Thursday 27 May 2010

Ramblings on Talent

not mine. yet ;)

but i did come across this video on youtube where i was following links around and seeing lots of streetshows. made me excited - i do that! but also makes me wonder really....am i just pissing in the wind here? i mean, its all possible i know but is the mountain of getting into this properly surmountable? 

i dont want a lot from this whole thing really. id like to not have to worry too much about money and id like to see the world - totally reasonable requests from this occupation. people tell me id naturally make a good streetperformer just like i naturally made a good barman. theres a difference between the two though - one of them pays you for being good, the other one pays you for being likeable. i guess its good that i keep asking myself this cos itll lead me to really get it right when (if) i do. but its still hard. im sitting here covered in filth having spent the day stripping paint and burning myself on a heatgun and all i can think about is that i thought itd be much better by now. i thought ID be better by now.

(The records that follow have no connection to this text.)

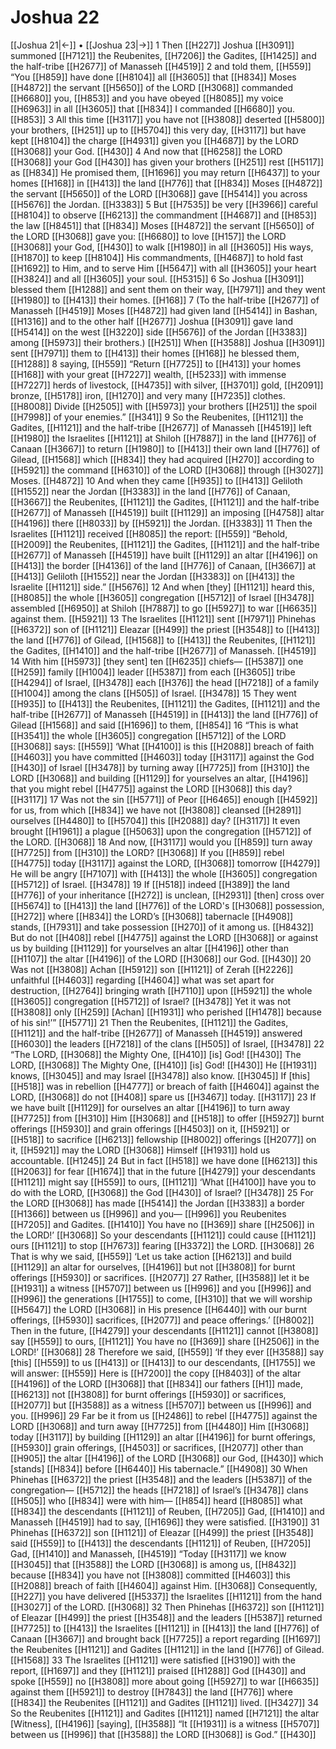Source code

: # Joshua 22
[[Joshua 21|←]] • [[Joshua 23|→]]
1 Then [[H227]] Joshua [[H3091]] summoned [[H7121]] the Reubenites, [[H7206]] the Gadites, [[H1425]] and the half-tribe [[H2677]] of Manasseh [[H4519]] 
2 and told them, [[H559]] “You [[H859]] have done [[H8104]] all [[H3605]] that [[H834]] Moses [[H4872]] the servant [[H5650]] of the LORD [[H3068]] commanded [[H6680]] you, [[H853]] and you have obeyed [[H8085]] my voice [[H6963]] in all [[H3605]] that [[H834]] I commanded [[H6680]] you. [[H853]] 
3 All this time [[H3117]] you have not [[H3808]] deserted [[H5800]] your brothers, [[H251]] up to [[H5704]] this very day, [[H3117]] but have kept [[H8104]] the charge [[H4931]] given you [[H4687]] by the LORD [[H3068]] your God. [[H430]] 
4 And now that [[H6258]] the LORD [[H3068]] your God [[H430]] has given your brothers [[H251]] rest [[H5117]] as [[H834]] He promised them, [[H1696]] you may return [[H6437]] to your homes [[H168]] in [[H413]] the land [[H776]] that [[H834]] Moses [[H4872]] the servant [[H5650]] of the LORD [[H3068]] gave [[H5414]] you  across [[H5676]] the Jordan. [[H3383]] 
5 But [[H7535]] be very [[H3966]] careful [[H8104]] to observe [[H6213]] the commandment [[H4687]] and [[H853]] the law [[H8451]] that [[H834]] Moses [[H4872]] the servant [[H5650]] of the LORD [[H3068]] gave you: [[H6680]] to love [[H157]] the LORD [[H3068]] your God, [[H430]] to walk [[H1980]] in all [[H3605]] His ways, [[H1870]] to keep [[H8104]] His commandments, [[H4687]] to hold fast [[H1692]] to Him,  and to serve Him [[H5647]] with all [[H3605]] your heart [[H3824]] and all [[H3605]] your soul. [[H5315]] 
6 So Joshua [[H3091]] blessed them [[H1288]] and sent them on their way, [[H7971]] and they went [[H1980]] to [[H413]] their homes. [[H168]] 
7 (To the half-tribe [[H2677]] of Manasseh [[H4519]] Moses [[H4872]] had given land [[H5414]] in Bashan, [[H1316]] and to the other half [[H2677]] Joshua [[H3091]] gave land [[H5414]] on the west [[H3220]] side [[H5676]] of the Jordan [[H3383]] among [[H5973]] their brothers.) [[H251]] When [[H3588]] Joshua [[H3091]] sent [[H7971]] them to [[H413]] their homes [[H168]] he blessed them, [[H1288]] 
8 saying, [[H559]] “Return [[H7725]] to [[H413]] your homes [[H168]] with your great [[H7227]] wealth, [[H5233]] with immense [[H7227]] herds of livestock, [[H4735]] with silver, [[H3701]] gold, [[H2091]] bronze, [[H5178]] iron, [[H1270]] and very many [[H7235]] clothes. [[H8008]] Divide [[H2505]] with [[H5973]] your brothers [[H251]] the spoil [[H7998]] of your enemies.” [[H341]] 
9 So the Reubenites, [[H1121]] the Gadites, [[H1121]] and the half-tribe [[H2677]] of Manasseh [[H4519]] left [[H1980]] the Israelites [[H1121]] at Shiloh [[H7887]] in the land [[H776]] of Canaan [[H3667]] to return [[H1980]] to [[H413]] their own land [[H776]] of Gilead, [[H1568]] which [[H834]] they had acquired [[H270]] according to [[H5921]] the command [[H6310]] of the LORD [[H3068]] through [[H3027]] Moses. [[H4872]] 
10 And when they came [[H935]] to [[H413]] Geliloth [[H1552]] near the Jordan [[H3383]] in the land [[H776]] of Canaan, [[H3667]] the Reubenites, [[H1121]] the Gadites, [[H1121]] and the half-tribe [[H2677]] of Manasseh [[H4519]] built [[H1129]] an imposing [[H4758]] altar [[H4196]] there [[H8033]] by [[H5921]] the Jordan. [[H3383]] 
11 Then the Israelites [[H1121]] received [[H8085]] the report: [[H559]] “Behold, [[H2009]] the Reubenites, [[H1121]] the Gadites, [[H1121]] and the half-tribe [[H2677]] of Manasseh [[H4519]] have built [[H1129]] an altar [[H4196]] on [[H413]] the border [[H4136]] of the land [[H776]] of Canaan, [[H3667]] at [[H413]] Geliloth [[H1552]] near the Jordan [[H3383]] on [[H413]] the Israelite [[H1121]] side.” [[H5676]] 
12 And when [they] [[H1121]] heard this, [[H8085]] the whole [[H3605]] congregation [[H5712]] of Israel [[H3478]] assembled [[H6950]] at Shiloh [[H7887]] to go [[H5927]] to war [[H6635]] against them. [[H5921]] 
13 The Israelites [[H1121]] sent [[H7971]] Phinehas [[H6372]] son of [[H1121]] Eleazar [[H499]] the priest [[H3548]] to [[H413]] the land [[H776]] of Gilead, [[H1568]] to [[H413]] the Reubenites, [[H1121]] the Gadites, [[H1410]] and the half-tribe [[H2677]] of Manasseh. [[H4519]] 
14 With him [[H5973]] [they sent] ten [[H6235]] chiefs— [[H5387]] one [[H259]] family [[H1004]] leader [[H5387]] from each [[H3605]] tribe [[H4294]] of Israel, [[H3478]] each [[H376]] the head [[H7218]] of a family [[H1004]] among the clans [[H505]] of Israel. [[H3478]] 
15 They went [[H935]] to [[H413]] the Reubenites, [[H1121]] the Gadites, [[H1121]] and the half-tribe [[H2677]] of Manasseh [[H4519]] in [[H413]] the land [[H776]] of Gilead [[H1568]] and said [[H1696]] to them, [[H854]] 
16 “This is what [[H3541]] the whole [[H3605]] congregation [[H5712]] of the LORD [[H3068]] says: [[H559]] ‘What [[H4100]] is this [[H2088]] breach of faith [[H4603]] you have committed [[H4603]] today [[H3117]] against the God [[H430]] of Israel [[H3478]] by turning away [[H7725]] from [[H310]] the LORD [[H3068]] and building [[H1129]] for yourselves  an altar, [[H4196]] that you might rebel [[H4775]] against the LORD [[H3068]] this day? [[H3117]] 
17 Was not the sin [[H5771]] of Peor [[H6465]] enough [[H4592]] for us,  from which [[H834]] we have not [[H3808]] cleansed [[H2891]] ourselves [[H4480]] to [[H5704]] this [[H2088]] day? [[H3117]] It even brought [[H1961]] a plague [[H5063]] upon the congregation [[H5712]] of the LORD. [[H3068]] 
18 And now, [[H3117]] would you [[H859]] turn away [[H7725]] from [[H310]] the LORD? [[H3068]] If you [[H859]] rebel [[H4775]] today [[H3117]] against the LORD, [[H3068]] tomorrow [[H4279]] He will be angry [[H7107]] with [[H413]] the whole [[H3605]] congregation [[H5712]] of Israel. [[H3478]] 
19 If [[H518]] indeed [[H389]] the land [[H776]] of your inheritance [[H272]] is unclean, [[H2931]] [then] cross over [[H5674]] to [[H413]] the land [[H776]] of the LORD's [[H3068]] possession, [[H272]] where [[H834]] the LORD’s [[H3068]] tabernacle [[H4908]] stands, [[H7931]] and take possession [[H270]] of it among us. [[H8432]] But do not [[H408]] rebel [[H4775]] against the LORD [[H3068]] or against us by building [[H1129]] for yourselves  an altar [[H4196]] other than [[H1107]] the altar [[H4196]] of the LORD [[H3068]] our God. [[H430]] 
20 Was not [[H3808]] Achan [[H5912]] son [[H1121]] of Zerah [[H2226]] unfaithful [[H4603]] regarding [[H4604]] what was set apart for destruction, [[H2764]] bringing wrath [[H7110]] upon [[H5921]] the whole [[H3605]] congregation [[H5712]] of Israel? [[H3478]] Yet it was not [[H3808]] only [[H259]] [Achan] [[H1931]] who perished [[H1478]] because of his sin!’” [[H5771]] 
21 Then the Reubenites, [[H1121]] the Gadites, [[H1121]] and the half-tribe [[H2677]] of Manasseh [[H4519]] answered [[H6030]] the leaders [[H7218]] of the clans [[H505]] of Israel, [[H3478]] 
22 “The LORD, [[H3068]] the Mighty One, [[H410]] [is] God! [[H430]] The LORD, [[H3068]] The Mighty One, [[H410]] [is] God! [[H430]] He [[H1931]] knows, [[H3045]] and may Israel [[H3478]] also know. [[H3045]] If [this] [[H518]] was in rebellion [[H4777]] or breach of faith [[H4604]] against the LORD, [[H3068]] do not [[H408]] spare us [[H3467]] today. [[H3117]] 
23 If we have built [[H1129]] for ourselves an altar [[H4196]] to turn away [[H7725]] from [[H310]] Him [[H3068]] and [[H518]] to offer [[H5927]] burnt offerings [[H5930]] and grain offerings [[H4503]] on it, [[H5921]] or [[H518]] to sacrifice [[H6213]] fellowship [[H8002]] offerings [[H2077]] on it, [[H5921]] may the LORD [[H3068]] Himself [[H1931]] hold us accountable. [[H1245]] 
24 But in fact [[H518]] we have done [[H6213]] this [[H2063]] for fear [[H1674]] that in the future [[H4279]] your descendants [[H1121]] might say [[H559]] to ours, [[H1121]] ‘What [[H4100]] have you to do  with the LORD, [[H3068]] the God [[H430]] of Israel? [[H3478]] 
25 For the LORD [[H3068]] has made [[H5414]] the Jordan [[H3383]] a border [[H1366]] between us [[H996]] and you— [[H996]] you Reubenites [[H7205]] and Gadites. [[H1410]] You have no [[H369]] share [[H2506]] in the LORD!’ [[H3068]] So your descendants [[H1121]] could cause [[H1121]] ours [[H1121]] to stop [[H7673]] fearing [[H3372]] the LORD. [[H3068]] 
26 That is why we said, [[H559]] ‘Let us take action [[H6213]] and build [[H1129]] an altar for ourselves, [[H4196]] but not [[H3808]] for burnt offerings [[H5930]] or sacrifices. [[H2077]] 
27 Rather, [[H3588]] let it be [[H1931]] a witness [[H5707]] between us [[H996]] and you [[H996]] and [[H996]] the generations [[H1755]] to come, [[H310]] that we will worship [[H5647]] the LORD [[H3068]] in His presence [[H6440]] with our burnt offerings, [[H5930]] sacrifices, [[H2077]] and peace offerings.’ [[H8002]] Then in the future, [[H4279]] your descendants [[H1121]] cannot [[H3808]] say [[H559]] to ours, [[H1121]] You have no [[H369]] share [[H2506]] in the LORD!’ [[H3068]] 
28 Therefore we said, [[H559]] ‘If they ever [[H3588]] say [this] [[H559]] to us [[H413]] or [[H413]] to our descendants, [[H1755]] we will answer: [[H559]] Here is [[H7200]] the copy [[H8403]] of the altar [[H4196]] of the LORD [[H3068]] that [[H834]] our fathers [[H1]] made, [[H6213]] not [[H3808]] for burnt offerings [[H5930]] or sacrifices, [[H2077]] but [[H3588]] as a witness [[H5707]] between us [[H996]] and you. [[H996]] 
29 Far be it from us [[H2486]] to rebel [[H4775]] against the LORD [[H3068]] and turn away [[H7725]] from [[H4480]] Him [[H3068]] today [[H3117]] by building [[H1129]] an altar [[H4196]] for burnt offerings, [[H5930]] grain offerings, [[H4503]] or sacrifices, [[H2077]] other than [[H905]] the altar [[H4196]] of the LORD [[H3068]] our God, [[H430]] which [stands] [[H834]] before [[H6440]] His tabernacle.” [[H4908]] 
30 When Phinehas [[H6372]] the priest [[H3548]] and the leaders [[H5387]] of the congregation— [[H5712]] the heads [[H7218]] of Israel’s [[H3478]] clans [[H505]] who [[H834]] were with him— [[H854]] heard [[H8085]] what [[H834]] the descendants [[H1121]] of Reuben, [[H7205]] Gad, [[H1410]] and Manasseh [[H4519]] had to say, [[H1696]] they were satisfied. [[H3190]] 
31 Phinehas [[H6372]] son [[H1121]] of Eleazar [[H499]] the priest [[H3548]] said [[H559]] to [[H413]] the descendants [[H1121]] of Reuben, [[H7205]] Gad, [[H1410]] and Manasseh, [[H4519]] “Today [[H3117]] we know [[H3045]] that [[H3588]] the LORD [[H3068]] is among us, [[H8432]] because [[H834]] you have not [[H3808]] committed [[H4603]] this [[H2088]] breach of faith [[H4604]] against Him. [[H3068]] Consequently, [[H227]] you have delivered [[H5337]] the Israelites [[H1121]] from the hand [[H3027]] of the LORD. [[H3068]] 
32 Then Phinehas [[H6372]] son [[H1121]] of Eleazar [[H499]] the priest [[H3548]] and the leaders [[H5387]] returned [[H7725]] to [[H413]] the Israelites [[H1121]] in [[H413]] the land [[H776]] of Canaan [[H3667]] and brought back [[H7725]] a report regarding [[H1697]] the Reubenites [[H1121]] and Gadites [[H1121]] in the land [[H776]] of Gilead. [[H1568]] 
33 The Israelites [[H1121]] were satisfied [[H3190]] with the report, [[H1697]] and they [[H1121]] praised [[H1288]] God [[H430]] and spoke [[H559]] no [[H3808]] more about going [[H5927]] to war [[H6635]] against them [[H5921]] to destroy [[H7843]] the land [[H776]] where [[H834]] the Reubenites [[H1121]] and Gadites [[H1121]] lived. [[H3427]] 
34 So the Reubenites [[H1121]] and Gadites [[H1121]] named [[H7121]] the altar [Witness], [[H4196]] [saying], [[H3588]] “It [[H1931]] is a witness [[H5707]] between us [[H996]] that [[H3588]] the LORD [[H3068]] is God.” [[H430]]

another question is, am i working hard enough? CAN i work hard enough? im constantly up to my eyeballs in things to do but dont *really* seem to be doing that many shows. if i have a break, it takes 2 days to get back into my stride and i lose pace. is the answer to fuck off the cardiff thing and move back to london so i can get my head down for a year and just get it out of the way? i moved down here to train, but im not really doing that either as im into working again now and im in that place where ive still not got enough cash but im still not doing shows. i feel a little bit like if i keep doing it in fits and starts then itll be years before i can rely on it in any way and relax. from what i gather, the people im seeing every day spent many years doing shows every day to get to where they are. EVERY day. some of them with previous relevant experience. so where does that leave me?

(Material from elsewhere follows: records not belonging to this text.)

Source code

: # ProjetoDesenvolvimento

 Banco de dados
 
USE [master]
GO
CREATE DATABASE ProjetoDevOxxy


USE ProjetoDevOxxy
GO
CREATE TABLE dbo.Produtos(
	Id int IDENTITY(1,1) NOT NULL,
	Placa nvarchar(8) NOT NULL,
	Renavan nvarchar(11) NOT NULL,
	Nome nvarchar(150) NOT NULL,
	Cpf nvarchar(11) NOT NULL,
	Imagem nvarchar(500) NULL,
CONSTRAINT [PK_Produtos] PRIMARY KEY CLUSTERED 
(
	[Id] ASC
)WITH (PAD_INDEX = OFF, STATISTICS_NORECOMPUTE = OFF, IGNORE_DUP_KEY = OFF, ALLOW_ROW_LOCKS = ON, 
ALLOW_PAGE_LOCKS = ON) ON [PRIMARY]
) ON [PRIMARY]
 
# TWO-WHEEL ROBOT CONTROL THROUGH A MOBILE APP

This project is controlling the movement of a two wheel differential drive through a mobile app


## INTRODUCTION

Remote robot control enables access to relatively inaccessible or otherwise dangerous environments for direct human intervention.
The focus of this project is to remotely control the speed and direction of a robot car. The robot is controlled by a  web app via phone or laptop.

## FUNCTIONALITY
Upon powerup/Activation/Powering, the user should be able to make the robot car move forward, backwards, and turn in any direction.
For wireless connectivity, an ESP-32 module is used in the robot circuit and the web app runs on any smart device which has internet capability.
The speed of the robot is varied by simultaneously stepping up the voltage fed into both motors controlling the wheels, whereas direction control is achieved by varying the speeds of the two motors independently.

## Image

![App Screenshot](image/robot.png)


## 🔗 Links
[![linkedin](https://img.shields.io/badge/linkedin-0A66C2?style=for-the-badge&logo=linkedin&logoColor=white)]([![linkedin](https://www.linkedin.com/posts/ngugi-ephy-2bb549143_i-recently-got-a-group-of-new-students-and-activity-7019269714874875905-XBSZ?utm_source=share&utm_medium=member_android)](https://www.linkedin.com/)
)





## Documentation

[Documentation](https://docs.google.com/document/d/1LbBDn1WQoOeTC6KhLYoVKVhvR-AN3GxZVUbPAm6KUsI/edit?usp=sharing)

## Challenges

doesnt really help that the only reason i stumbled across it was that id seen a video of the lovely lisa lottie who's been really supportive of me and hazel and, more recently, me solo on the southbank being supercool and skilled plus one of her fella reuben kuan who's a top notch handbalancer and generally does lots of things id love to do but genuinely cant imagine myself ever doing (despite, youve guessed it, apparently having the built for an acrobat ;)). had a really interesting conversation with haze yesterday about the circus and how id love to go away with nofit state to crew one day like a guy i met recently did. apparently they really need plumbers, amusingly enough. her take on it was that i could get good enough at something to be in it if i wanted to. i think i actually laughed.

i mean, really? that good? i see some of them training and they make it look so easy. its not. i seem to have got it in my head that theres a circus skill out there that im gonna take to like a duck to water - i thought itd happen with acrobalance - not so. ariel's next, but i cant assume anything. the truth is, these people have applied themselves, dedicated their lives to a skill for a really long time. ive never been the type, thats why i never got really good at a musical instrument or any of the circus skills i did at parties when i was clubbing. like natural good. make-it-look-easy good. 

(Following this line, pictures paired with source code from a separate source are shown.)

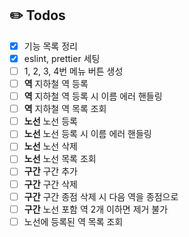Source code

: ## ✏️ Todos
- [X] 기능 목록 정리
- [X] eslint, prettier 세팅
- [ ] 1, 2, 3, 4번 메뉴 버튼 생성 
- [ ] **역** 지하철 역 등록
- [ ] **역** 지하철 역 등록 시 이름 에러 핸들링
- [ ] **역** 지하철 역 목록 조회
- [ ] **노선** 노선 등록
- [ ] **노선** 노선 등록 시 이름 에러 핸들링
- [ ] **노선** 노선 삭제
- [ ] **노선** 노선 목록 조회
- [ ] **구간** 구간 추가
- [ ] **구간** 구간 삭제
- [ ] **구간** 구간 종점 삭제 시 다음 역을 종점으로
- [ ] **구간** 노선 포함 역 2개 이하면 제거 불가
- [ ] 노선에 등록된 역 목록 조회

i was always of the  propensity to pick things up and then pick up another thing when it got difficult, and i still am. plus i have an unrelaxed  need to achieve thats not really good for picking up new dexterity skills - this is why i find it much easier when im battered but i cant very well do that all the time now can i? thats one of the reasons i left london! haze seemed to think that all of this can be altered with time. and shes almost certainly right, but the scale of the task has to be understood before a decision can be made as to how long it might take to achieve.

the amusing thing is, its all under my control. i can change this whenever i want to but if something comes naturally then in my head, its not supposed to be a chore or a problem, you just do it. and it works. like the right relationship. i got this mate, elliott, who picks things up really quickly and is better at most things than most people i know are at one. its great. my sis is the same - she just does things and before you know it she's proficient. not just can-do it, but understanding the mechanics of it. i cant help but feel that theres talent involved in the momentum to keep going with new things. if it rewards you, you carry on. and it rewarding you is proportional to how quickly you excel at it. 

ok, so theres an element of doing stuff for the sake of it but thats exercise - im talking skills. i once spent a full hour (broken up into chunks) trying to get the muscle-memory of juggling behind my back. i still cant do it. and ive been back to it for 20-30 minutes at a time more times than i care to remember, one club at a time, bit by bit. does it normally take people this long to learn a trick? if so, how are all the professional jugglers out there not 70 by now?! ;) i mean, the teeny tiny bit of diabolo i have to do in our show ive been doing for a year. and i still cant do it without dropping. i havent even had to find time to practice it - ive been doing it 3 times a day in the show! and its still not right. circus people are lovely too - theyll never tell you you're shit. neither will streetperformers. youre part of a community and thats lovely, but in the real world of audiences and paying customers, outside that support network, its a different story.

time will tell i guess. but time's ticking. i need to work this stuff out really so i can start to get on with my life and stop kicking my own arse all the time, cos its boring. its good to think about but none of it's getting me to be less of a jack-of-all trades. maybe thats my talent. i just gotta work out how to apply it properly.